Research by Apple Indicates ChatGPT and Comparable Chatbots Do Not Possess Genuine Reasoning Skills

Research by Apple Indicates ChatGPT and Comparable Chatbots Do Not Possess Genuine Reasoning Skills

Research by Apple Indicates ChatGPT and Comparable Chatbots Do Not Possess Genuine Reasoning Skills


## Is AI Capable of Real Reasoning? New Research from Apple Questions Generative AI’s Abilities

In recent times, organizations such as OpenAI and Google have been leading the advancement of generative AI, declaring that a significant breakthrough in AI technology is imminent. Take OpenAI’s **ChatGPT o1-preview** enhancement, which aims to demonstrate the future potential of AI by incorporating reasoning skills. This latest iteration, accessible to ChatGPT Plus and other premium users, is claimed to tackle intricate queries that necessitate advanced reasoning, thus making it more adept at addressing complicated issues.

Nonetheless, a recent examination by **Apple’s AI research team** raises skepticism regarding these assertions. Their research indicates that generative AI models, including ChatGPT o1 and others, may not genuinely “reason” like humans do. Rather, they depend on pattern recognition from their training datasets, which can create the illusion of reasoning but fails when confronted with specific types of challenges.

### The Essence of Apple’s Study: Is AI Truly Capable of Reasoning?

Apple’s research, published as a pre-print on [arXiv](https://arxiv.org/pdf/2410.05229), investigates whether large language models (LLMs) such as ChatGPT, GPT-4o, and others can authentically reason through issues or if they simply replicate reasoning based on patterns they have processed during training.

The researchers undertook a battery of tests employing both open-source models such as **Llama**, **Phi**, **Gemma**, and **Mistral**, alongside proprietary models including **ChatGPT o1-preview**, **o1 mini**, and **GPT-4o**. The consistent outcome indicated that these models do not genuinely engage in reasoning.
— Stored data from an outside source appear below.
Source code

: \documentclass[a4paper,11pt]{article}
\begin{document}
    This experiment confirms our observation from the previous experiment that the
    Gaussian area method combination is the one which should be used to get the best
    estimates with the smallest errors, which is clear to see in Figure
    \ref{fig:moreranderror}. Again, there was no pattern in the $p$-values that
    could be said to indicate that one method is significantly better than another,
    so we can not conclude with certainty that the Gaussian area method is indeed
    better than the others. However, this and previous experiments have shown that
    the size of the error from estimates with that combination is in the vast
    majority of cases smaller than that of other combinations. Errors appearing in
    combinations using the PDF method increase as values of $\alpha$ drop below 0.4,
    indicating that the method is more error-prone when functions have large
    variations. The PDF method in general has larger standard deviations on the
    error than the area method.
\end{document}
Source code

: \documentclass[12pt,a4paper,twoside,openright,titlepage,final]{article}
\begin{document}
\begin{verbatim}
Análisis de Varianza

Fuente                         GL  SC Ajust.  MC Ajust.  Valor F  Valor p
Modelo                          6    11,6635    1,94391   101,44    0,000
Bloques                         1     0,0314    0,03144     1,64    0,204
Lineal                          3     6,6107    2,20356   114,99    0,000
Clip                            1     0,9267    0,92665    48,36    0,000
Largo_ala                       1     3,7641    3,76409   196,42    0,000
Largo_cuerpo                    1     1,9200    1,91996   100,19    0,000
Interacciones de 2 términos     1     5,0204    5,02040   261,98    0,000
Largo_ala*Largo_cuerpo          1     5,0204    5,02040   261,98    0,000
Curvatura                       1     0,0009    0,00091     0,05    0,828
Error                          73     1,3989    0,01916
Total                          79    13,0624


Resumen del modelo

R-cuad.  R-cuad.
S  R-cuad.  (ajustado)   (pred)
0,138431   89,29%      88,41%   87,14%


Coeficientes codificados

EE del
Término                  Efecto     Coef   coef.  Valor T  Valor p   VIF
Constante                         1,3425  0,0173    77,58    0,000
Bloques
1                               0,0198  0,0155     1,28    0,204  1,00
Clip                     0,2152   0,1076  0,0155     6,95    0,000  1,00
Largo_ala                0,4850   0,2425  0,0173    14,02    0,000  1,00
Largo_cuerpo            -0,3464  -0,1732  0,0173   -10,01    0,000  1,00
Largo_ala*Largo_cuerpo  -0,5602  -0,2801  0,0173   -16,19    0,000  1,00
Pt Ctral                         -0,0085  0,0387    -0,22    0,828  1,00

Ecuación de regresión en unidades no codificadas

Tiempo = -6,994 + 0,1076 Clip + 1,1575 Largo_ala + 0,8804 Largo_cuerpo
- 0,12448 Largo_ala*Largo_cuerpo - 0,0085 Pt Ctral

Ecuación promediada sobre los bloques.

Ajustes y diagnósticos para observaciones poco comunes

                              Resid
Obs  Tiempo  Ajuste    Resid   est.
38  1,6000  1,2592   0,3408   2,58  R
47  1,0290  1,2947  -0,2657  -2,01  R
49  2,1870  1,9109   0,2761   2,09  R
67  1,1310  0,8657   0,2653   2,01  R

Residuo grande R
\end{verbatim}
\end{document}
Instead, they strive to mimic reasoning methods observed in their training data, which can result in mistakes when even slight alterations in problem structure are introduced.

### The GSM-Symbolic Benchmark: An Innovative Assessment for AI Reasoning

To evaluate the reasoning capabilities of these models, Apple’s researchers created a revised iteration of the **GSM8K** benchmark, which comprises more than 8,000 elementary math word problems frequently used to assess AI models. Their adjusted version, termed **GSM-Symbolic**, involved minor alterations to the math problems, such as modifying character names, relationships, or numbers—adjustments that should not influence the logical integrity of the problem.

For instance, in one problem, the character “Sophie” must count toys. Changing her name or altering the numbers should not confuse a reasoning-based AI model. After all, a primary school student would still solve the problem despite these trivial adjustments.

However, the research demonstrated that these seemingly insignificant changes considerably affected the performance of the AI models. The overall accuracy dipped by up to **10%** across all models when confronted with the GSM-Symbolic test. Some models performed better than others; for example, **GPT-4o** experienced a decline in accuracy from 95.2% on the original GSM8K test to 94.9% on the GSM-Symbolic version.

### The No-Op Test: A Closer Examination of AI’s Shortcomings

Apple’s researchers progressed beyond simple modifications. They also introduced a novel test named **GSM_NoOp**, wherein irrelevant clauses were added to math problems—statements that appeared related but did not aid in solving the problem. The objective was to observe whether AI models could disregard these distractions and concentrate on the core reasoning needed to solve the problem.

The outcomes were revealing. Numerous AI models found it challenging to manage these extraneous additions, further indicating that they do not genuinely grasp the fundamental logic behind the problems they solve. Instead, they seem to follow learned patterns during training, and when those patterns are altered, their performance declines.

### Implications for the Future of AI

The conclusions of Apple’s study provoke significant inquiries regarding the future of generative AI and its aptitude for executing tasks that necessitate authentic reasoning. While models like ChatGPT o1-preview are undeniably potent and can yield remarkable results in numerous scenarios, their dependence on pattern recognition instead of true reasoning could restrict their effectiveness in more complicated, real-world applications.

This does not imply that generative AI lacks value—quite the opposite. These models remain immensely beneficial for various applications, ranging from content creation to customer support. However, recognizing their limitations is vital, and the quest for advancing what AI can accomplish must persist.

### Final Remarks: The Future Path for AI Reasoning

As companies such as OpenAI, Google, and Apple continue to innovate and refine their AI technologies, the matter of whether AI can truly reason remains unresolved. Apple’s study implies that we are not quite there yet—current models excel in pattern recognition but fall short in authentic logical reasoning.

At present, it appears that AI’s reasoning capabilities are still developing.